**Prompt**
Your answer should be the entire listing, printed exactly.

[Opening Task input section]

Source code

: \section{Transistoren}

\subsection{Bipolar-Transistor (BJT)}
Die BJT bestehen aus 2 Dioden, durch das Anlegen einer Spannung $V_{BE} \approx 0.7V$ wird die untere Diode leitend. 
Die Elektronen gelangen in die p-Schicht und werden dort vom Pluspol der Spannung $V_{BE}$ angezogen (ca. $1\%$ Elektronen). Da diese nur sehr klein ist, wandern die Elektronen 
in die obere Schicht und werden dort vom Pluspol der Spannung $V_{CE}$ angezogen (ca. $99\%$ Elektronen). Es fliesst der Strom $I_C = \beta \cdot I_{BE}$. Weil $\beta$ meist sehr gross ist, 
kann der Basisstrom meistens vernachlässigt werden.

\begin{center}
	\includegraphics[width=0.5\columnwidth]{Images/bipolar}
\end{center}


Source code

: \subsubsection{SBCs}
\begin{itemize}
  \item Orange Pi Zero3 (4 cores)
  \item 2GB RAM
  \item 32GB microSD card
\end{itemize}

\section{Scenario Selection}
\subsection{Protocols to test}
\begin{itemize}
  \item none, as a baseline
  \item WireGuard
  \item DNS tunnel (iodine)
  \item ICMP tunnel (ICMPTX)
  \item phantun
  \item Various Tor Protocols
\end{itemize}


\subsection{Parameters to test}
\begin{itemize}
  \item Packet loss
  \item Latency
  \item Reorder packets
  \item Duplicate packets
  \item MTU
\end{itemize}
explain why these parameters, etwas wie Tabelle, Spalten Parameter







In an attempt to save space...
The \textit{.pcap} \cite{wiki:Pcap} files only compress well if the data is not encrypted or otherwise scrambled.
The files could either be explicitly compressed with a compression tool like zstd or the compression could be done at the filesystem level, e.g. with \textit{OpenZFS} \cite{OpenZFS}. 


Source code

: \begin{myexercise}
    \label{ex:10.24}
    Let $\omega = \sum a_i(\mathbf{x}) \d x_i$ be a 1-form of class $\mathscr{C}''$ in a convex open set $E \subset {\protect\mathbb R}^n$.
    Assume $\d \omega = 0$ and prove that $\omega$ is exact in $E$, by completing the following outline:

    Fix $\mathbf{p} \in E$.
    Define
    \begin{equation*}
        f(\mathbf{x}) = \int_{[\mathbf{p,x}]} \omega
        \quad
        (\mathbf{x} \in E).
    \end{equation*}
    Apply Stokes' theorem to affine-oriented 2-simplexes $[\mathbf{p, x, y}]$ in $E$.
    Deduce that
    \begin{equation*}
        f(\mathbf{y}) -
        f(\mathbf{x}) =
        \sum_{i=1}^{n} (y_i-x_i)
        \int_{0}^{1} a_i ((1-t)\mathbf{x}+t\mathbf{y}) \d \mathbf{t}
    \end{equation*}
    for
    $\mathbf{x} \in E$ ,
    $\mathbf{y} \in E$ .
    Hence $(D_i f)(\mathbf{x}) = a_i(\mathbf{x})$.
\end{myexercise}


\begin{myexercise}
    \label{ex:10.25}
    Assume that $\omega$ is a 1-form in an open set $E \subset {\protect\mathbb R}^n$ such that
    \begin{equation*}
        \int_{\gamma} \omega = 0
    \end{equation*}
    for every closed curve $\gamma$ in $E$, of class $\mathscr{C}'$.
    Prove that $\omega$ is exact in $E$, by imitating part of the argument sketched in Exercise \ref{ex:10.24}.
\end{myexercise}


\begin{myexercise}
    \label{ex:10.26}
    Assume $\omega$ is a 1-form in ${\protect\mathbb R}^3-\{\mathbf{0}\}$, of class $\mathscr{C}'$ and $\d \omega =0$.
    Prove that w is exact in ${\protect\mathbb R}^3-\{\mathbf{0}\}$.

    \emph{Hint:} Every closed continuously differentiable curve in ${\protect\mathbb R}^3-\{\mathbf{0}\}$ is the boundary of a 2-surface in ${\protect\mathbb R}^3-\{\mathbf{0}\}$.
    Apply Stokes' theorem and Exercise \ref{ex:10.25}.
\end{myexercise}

[Closing Task input section]

**Solved exercise**
Source code

: \section{Transistoren}

\subsection{Bipolar-Transistor (BJT)}
Die BJT bestehen aus 2 Dioden, durch das Anlegen einer Spannung $V_{BE} \approx 0.7V$ wird die untere Diode leitend. 
Die Elektronen gelangen in die p-Schicht und werden dort vom Pluspol der Spannung $V_{BE}$ angezogen (ca. $1\%$ Elektronen). Da diese nur sehr klein ist, wandern die Elektronen 
in die obere Schicht und werden dort vom Pluspol der Spannung $V_{CE}$ angezogen (ca. $99\%$ Elektronen). Es fliesst der Strom $I_C = \beta \cdot I_{BE}$. Weil $\beta$ meist sehr gross ist, 
kann der Basisstrom meistens vernachlässigt werden.

\begin{center}
	\includegraphics[width=0.5\columnwidth]{Images/bipolar}
\end{center}


Source code

: \subsubsection{SBCs}
\begin{itemize}
  \item Orange Pi Zero3 (4 cores)
  \item 2GB RAM
  \item 32GB microSD card
\end{itemize}

\section{Scenario Selection}
\subsection{Protocols to test}
\begin{itemize}
  \item none, as a baseline
  \item WireGuard
  \item DNS tunnel (iodine)
  \item ICMP tunnel (ICMPTX)
  \item phantun
  \item Various Tor Protocols
\end{itemize}


\subsection{Parameters to test}
\begin{itemize}
  \item Packet loss
  \item Latency
  \item Reorder packets
  \item Duplicate packets
  \item MTU
\end{itemize}
explain why these parameters, etwas wie Tabelle, Spalten Parameter







In an attempt to save space...
The \textit{.pcap} \cite{wiki:Pcap} files only compress well if the data is not encrypted or otherwise scrambled.
The files could either be explicitly compressed with a compression tool like zstd or the compression could be done at the filesystem level, e.g. with \textit{OpenZFS} \cite{OpenZFS}. 


Source code

: \begin{myexercise}
    \label{ex:10.24}
    Let $\omega = \sum a_i(\mathbf{x}) \d x_i$ be a 1-form of class $\mathscr{C}''$ in a convex open set $E \subset {\protect\mathbb R}^n$.
    Assume $\d \omega = 0$ and prove that $\omega$ is exact in $E$, by completing the following outline:

    Fix $\mathbf{p} \in E$.
    Define
    \begin{equation*}
        f(\mathbf{x}) = \int_{[\mathbf{p,x}]} \omega
        \quad
        (\mathbf{x} \in E).
    \end{equation*}
    Apply Stokes' theorem to affine-oriented 2-simplexes $[\mathbf{p, x, y}]$ in $E$.
    Deduce that
    \begin{equation*}
        f(\mathbf{y}) -
        f(\mathbf{x}) =
        \sum_{i=1}^{n} (y_i-x_i)
        \int_{0}^{1} a_i ((1-t)\mathbf{x}+t\mathbf{y}) \d \mathbf{t}
    \end{equation*}
    for
    $\mathbf{x} \in E$ ,
    $\mathbf{y} \in E$ .
    Hence $(D_i f)(\mathbf{x}) = a_i(\mathbf{x})$.
\end{myexercise}


\begin{myexercise}
    \label{ex:10.25}
    Assume that $\omega$ is a 1-form in an open set $E \subset {\protect\mathbb R}^n$ such that
    \begin{equation*}
        \int_{\gamma} \omega = 0
    \end{equation*}
    for every closed curve $\gamma$ in $E$, of class $\mathscr{C}'$.
    Prove that $\omega$ is exact in $E$, by imitating part of the argument sketched in Exercise \ref{ex:10.24}.
\end{myexercise}


\begin{myexercise}
    \label{ex:10.26}
    Assume $\omega$ is a 1-form in ${\protect\mathbb R}^3-\{\mathbf{0}\}$, of class $\mathscr{C}'$ and $\d \omega =0$.
    Prove that w is exact in ${\protect\mathbb R}^3-\{\mathbf{0}\}$.

    \emph{Hint:} Every closed continuously differentiable curve in ${\protect\mathbb R}^3-\{\mathbf{0}\}$ is the boundary of a 2-surface in ${\protect\mathbb R}^3-\{\mathbf{0}\}$.
    Apply Stokes' theorem and Exercise \ref{ex:10.25}.
\end{myexercise}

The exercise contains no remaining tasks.